Quote Originally Posted by Kyutaru View Post
No, why would it? Do you have an alternate method of doing the same task that functions better and simpler than XP? Video games use it for the same purpose, discouraging players from going back to old zones with weak enemies and effortlessly racking up progression strength. Often you can do this to some extent for farming if higher enemies are too strong for your team but it's much less efficient and grindy, promoting again the idea that taking on stronger challenges is worthwhile while not completely isolating players who are unable to do so. Similarly, if Crafting gives XP, the game devs want you to craft. If murdering every bunny you see gives no XP then the devs don't want you to go on mass killing sprees of the NPC fauna. Sometimes they'll even include it as a joke and give 1 xp. Feel free to kill 800,000 bunnies to level up (disincentive without banning).
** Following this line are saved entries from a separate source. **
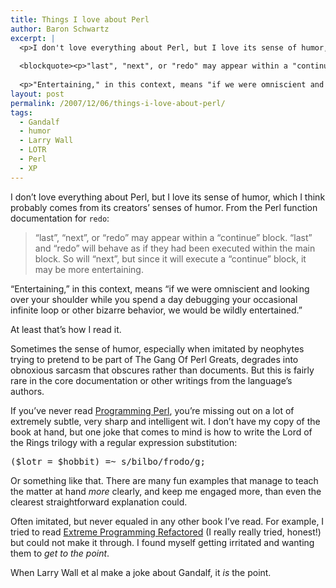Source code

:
 ```yaml
---
title: Things I love about Perl
author: Baron Schwartz
excerpt: |
  <p>I don't love everything about Perl, but I love its sense of humor, which I think probably comes from its creators' senses of humor.  From the Perl function documentation for <code>redo</code>:</p>
  
  <blockquote><p>"last", "next", or "redo" may appear within a "continue" block.  "last" and "redo" will behave as if they had been executed within the main block.  So will "next", but since it will execute a "continue" block, it may be more entertaining.</p></blockquote>
  
  <p>"Entertaining," in this context, means "if we were omniscient and looking over your shoulder while you spend a day debugging your occasional infinite loop or other bizarre behavior, we would be wildly entertained."</p>
layout: post
permalink: /2007/12/06/things-i-love-about-perl/
tags:
  - Gandalf
  - humor
  - Larry Wall
  - LOTR
  - Perl
  - XP
---
```

I don&#8217;t love everything about Perl, but I love its sense of humor, which I think probably comes from its creators&#8217; senses of humor. From the Perl function documentation for `redo`:

> &#8220;last&#8221;, &#8220;next&#8221;, or &#8220;redo&#8221; may appear within a &#8220;continue&#8221; block. &#8220;last&#8221; and &#8220;redo&#8221; will behave as if they had been executed within the main block. So will &#8220;next&#8221;, but since it will execute a &#8220;continue&#8221; block, it may be more entertaining.

&#8220;Entertaining,&#8221; in this context, means &#8220;if we were omniscient and looking over your shoulder while you spend a day debugging your occasional infinite loop or other bizarre behavior, we would be wildly entertained.&#8221;

At least that&#8217;s how I read it.

Sometimes the sense of humor, especially when imitated by neophytes trying to pretend to be part of The Gang Of Perl Greats, degrades into obnoxious sarcasm that obscures rather than documents. But this is fairly rare in the core documentation or other writings from the language&#8217;s authors.

If you&#8217;ve never read [Programming Perl][1], you&#8217;re missing out on a lot of extremely subtle, very sharp and intelligent wit. I don&#8217;t have my copy of the book at hand, but one joke that comes to mind is how to write the Lord of the Rings trilogy with a regular expression substitution:

<pre>($lotr = $hobbit) =~ s/bilbo/frodo/g;</pre>

Or something like that. There are many fun examples that manage to teach the matter at hand *more* clearly, and keep me engaged more, than even the clearest straightforward explanation could.

Often imitated, but never equaled in any other book I&#8217;ve read. For example, I tried to read [Extreme Programming Refactored][2] (I really really tried, honest!) but could not make it through. I found myself getting irritated and wanting them to *get to the point*.

When Larry Wall et al make a joke about Gandalf, it *is* the point.

 [1]: http://www.amazon.com/gp/product/0596000278?ie=UTF8&#038;tag=xaprb-20&#038;link_code=as3&#038;camp=211189&#038;creative=373489&#038;creativeASIN=0596000278
 [2]: http://www.amazon.com/gp/product/1590590961?ie=UTF8&#038;tag=xaprb-20&#038;link_code=as3&#038;camp=211189&#038;creative=373489&#038;creativeASIN=1590590961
Like all things in the book, it's one idea DMs are free to take or leave. Variant suggestions exist because the idea is not definitive or mandatory for the game experience. You are free to take as much or as little of the book as you want, establishing the rules as guidelines rather than a war game's hard-and-fast strict structure of permissions. It's a mechanic that facilitates what it aims to do -- assist the storyteller.
I see no reason to replace XP with anything. It's useless and serves almost no point within a table top RPG.

For the DM, variants of XP can be a pacing tool, though the games I am thinking of where XP drives playstyle (good looted = xp), also dole out xp too slow for my players to retain interest.